> _DIRECTIONS FOR THIS TASK_
Read the lines below. Copy out any that hold the string "Page".
'''
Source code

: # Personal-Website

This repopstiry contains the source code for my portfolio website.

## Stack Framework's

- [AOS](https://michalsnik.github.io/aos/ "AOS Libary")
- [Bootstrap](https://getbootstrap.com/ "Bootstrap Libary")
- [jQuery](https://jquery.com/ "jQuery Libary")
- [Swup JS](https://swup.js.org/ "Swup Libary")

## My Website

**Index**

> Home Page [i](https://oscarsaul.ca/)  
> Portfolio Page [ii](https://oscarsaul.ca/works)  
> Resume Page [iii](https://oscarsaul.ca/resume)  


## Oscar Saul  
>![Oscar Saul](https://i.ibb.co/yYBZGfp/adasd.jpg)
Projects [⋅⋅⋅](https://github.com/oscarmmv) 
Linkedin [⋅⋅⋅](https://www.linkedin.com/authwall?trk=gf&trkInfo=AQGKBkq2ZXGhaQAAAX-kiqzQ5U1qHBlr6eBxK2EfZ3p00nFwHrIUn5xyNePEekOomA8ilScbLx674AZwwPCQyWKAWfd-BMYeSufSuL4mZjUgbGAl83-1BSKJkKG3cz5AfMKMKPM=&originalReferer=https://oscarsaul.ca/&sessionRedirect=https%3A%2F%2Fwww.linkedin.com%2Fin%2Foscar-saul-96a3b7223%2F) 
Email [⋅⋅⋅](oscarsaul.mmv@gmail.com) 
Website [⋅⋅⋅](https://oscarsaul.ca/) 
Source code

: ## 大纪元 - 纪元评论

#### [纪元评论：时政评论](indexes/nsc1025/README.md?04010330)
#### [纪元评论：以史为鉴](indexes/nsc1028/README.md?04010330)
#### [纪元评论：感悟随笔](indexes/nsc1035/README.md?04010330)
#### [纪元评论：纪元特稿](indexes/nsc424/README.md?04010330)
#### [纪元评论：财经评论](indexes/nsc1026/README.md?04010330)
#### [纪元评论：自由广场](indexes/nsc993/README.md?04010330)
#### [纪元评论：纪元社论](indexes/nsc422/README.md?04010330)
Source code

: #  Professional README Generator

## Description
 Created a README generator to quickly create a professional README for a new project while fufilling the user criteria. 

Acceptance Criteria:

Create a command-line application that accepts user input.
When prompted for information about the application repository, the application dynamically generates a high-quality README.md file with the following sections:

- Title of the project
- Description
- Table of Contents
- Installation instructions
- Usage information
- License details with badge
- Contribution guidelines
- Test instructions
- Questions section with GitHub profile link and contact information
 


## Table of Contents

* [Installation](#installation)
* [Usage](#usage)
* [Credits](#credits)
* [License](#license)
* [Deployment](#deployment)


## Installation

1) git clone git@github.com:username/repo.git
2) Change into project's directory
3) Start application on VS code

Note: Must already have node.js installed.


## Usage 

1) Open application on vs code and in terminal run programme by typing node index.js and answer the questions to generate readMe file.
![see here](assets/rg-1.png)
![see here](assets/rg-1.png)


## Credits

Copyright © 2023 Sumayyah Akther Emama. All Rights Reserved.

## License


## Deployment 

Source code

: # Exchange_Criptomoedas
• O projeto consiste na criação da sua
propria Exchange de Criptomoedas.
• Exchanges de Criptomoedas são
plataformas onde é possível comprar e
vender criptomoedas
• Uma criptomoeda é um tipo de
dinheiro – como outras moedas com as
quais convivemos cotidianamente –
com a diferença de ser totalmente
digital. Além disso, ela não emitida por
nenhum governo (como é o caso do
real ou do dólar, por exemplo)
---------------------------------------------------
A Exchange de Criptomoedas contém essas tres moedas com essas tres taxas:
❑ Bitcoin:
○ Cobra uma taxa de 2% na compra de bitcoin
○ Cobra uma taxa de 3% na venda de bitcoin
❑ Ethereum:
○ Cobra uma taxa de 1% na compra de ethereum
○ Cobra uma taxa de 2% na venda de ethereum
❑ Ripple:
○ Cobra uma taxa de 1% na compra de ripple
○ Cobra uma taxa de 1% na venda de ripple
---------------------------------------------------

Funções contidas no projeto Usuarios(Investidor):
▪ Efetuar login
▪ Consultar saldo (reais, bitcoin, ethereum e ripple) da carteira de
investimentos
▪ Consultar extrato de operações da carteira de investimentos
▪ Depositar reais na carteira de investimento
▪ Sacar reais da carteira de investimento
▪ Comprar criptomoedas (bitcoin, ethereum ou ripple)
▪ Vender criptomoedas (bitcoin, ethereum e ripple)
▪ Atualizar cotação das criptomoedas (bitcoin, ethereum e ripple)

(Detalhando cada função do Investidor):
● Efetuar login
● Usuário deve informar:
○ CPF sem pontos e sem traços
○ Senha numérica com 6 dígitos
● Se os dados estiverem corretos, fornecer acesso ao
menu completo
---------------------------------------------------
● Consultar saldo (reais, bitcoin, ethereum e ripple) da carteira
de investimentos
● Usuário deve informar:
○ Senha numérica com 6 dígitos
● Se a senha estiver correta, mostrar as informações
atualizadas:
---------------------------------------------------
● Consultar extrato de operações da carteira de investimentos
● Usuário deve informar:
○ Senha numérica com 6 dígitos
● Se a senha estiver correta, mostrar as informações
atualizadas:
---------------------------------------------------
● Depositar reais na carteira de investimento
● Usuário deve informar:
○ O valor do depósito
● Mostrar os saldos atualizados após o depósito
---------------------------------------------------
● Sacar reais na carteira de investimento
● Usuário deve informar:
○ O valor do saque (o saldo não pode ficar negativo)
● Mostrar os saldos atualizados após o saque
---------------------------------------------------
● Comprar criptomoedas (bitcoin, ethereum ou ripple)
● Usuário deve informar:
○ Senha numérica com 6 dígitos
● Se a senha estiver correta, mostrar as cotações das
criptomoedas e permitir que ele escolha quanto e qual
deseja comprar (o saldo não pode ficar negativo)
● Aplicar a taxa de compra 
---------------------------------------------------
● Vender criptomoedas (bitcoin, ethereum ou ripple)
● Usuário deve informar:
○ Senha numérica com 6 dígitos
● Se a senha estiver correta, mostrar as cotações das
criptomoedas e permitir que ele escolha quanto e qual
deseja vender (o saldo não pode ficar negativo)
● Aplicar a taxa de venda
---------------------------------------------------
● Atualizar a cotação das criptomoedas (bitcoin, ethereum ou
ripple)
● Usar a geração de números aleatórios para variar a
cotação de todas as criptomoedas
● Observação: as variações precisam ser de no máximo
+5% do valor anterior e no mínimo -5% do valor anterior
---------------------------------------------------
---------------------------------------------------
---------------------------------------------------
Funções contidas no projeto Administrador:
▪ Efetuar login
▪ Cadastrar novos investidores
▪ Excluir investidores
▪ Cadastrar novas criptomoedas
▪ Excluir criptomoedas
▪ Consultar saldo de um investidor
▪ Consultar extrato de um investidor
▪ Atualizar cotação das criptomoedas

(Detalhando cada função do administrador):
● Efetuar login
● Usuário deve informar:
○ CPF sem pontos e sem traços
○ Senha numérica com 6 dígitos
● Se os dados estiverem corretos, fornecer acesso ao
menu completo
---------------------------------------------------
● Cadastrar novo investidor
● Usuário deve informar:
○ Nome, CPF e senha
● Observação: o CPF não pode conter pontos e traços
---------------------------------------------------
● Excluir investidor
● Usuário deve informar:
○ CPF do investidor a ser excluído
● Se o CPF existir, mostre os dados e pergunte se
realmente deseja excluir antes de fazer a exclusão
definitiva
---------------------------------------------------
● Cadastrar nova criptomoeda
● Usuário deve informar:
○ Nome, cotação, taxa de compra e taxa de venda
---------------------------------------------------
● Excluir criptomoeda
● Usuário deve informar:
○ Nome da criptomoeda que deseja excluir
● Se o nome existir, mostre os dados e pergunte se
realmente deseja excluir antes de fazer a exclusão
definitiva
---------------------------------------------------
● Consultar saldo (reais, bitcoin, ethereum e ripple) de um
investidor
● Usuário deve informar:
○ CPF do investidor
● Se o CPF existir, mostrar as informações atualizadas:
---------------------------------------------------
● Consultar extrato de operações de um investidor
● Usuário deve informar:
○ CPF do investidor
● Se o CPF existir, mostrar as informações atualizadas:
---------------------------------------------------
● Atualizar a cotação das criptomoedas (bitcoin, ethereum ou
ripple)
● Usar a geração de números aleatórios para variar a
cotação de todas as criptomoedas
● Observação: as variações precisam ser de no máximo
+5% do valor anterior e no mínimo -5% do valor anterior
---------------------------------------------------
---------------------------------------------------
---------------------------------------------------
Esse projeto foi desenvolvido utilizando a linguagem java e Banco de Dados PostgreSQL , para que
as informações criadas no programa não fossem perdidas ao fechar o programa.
'''
> _ANSWER FOR THE TASK_
> Home Page [i](https://oscarsaul.ca/)  
> Portfolio Page [ii](https://oscarsaul.ca/works)  
> Resume Page [iii](https://oscarsaul.ca/resume)  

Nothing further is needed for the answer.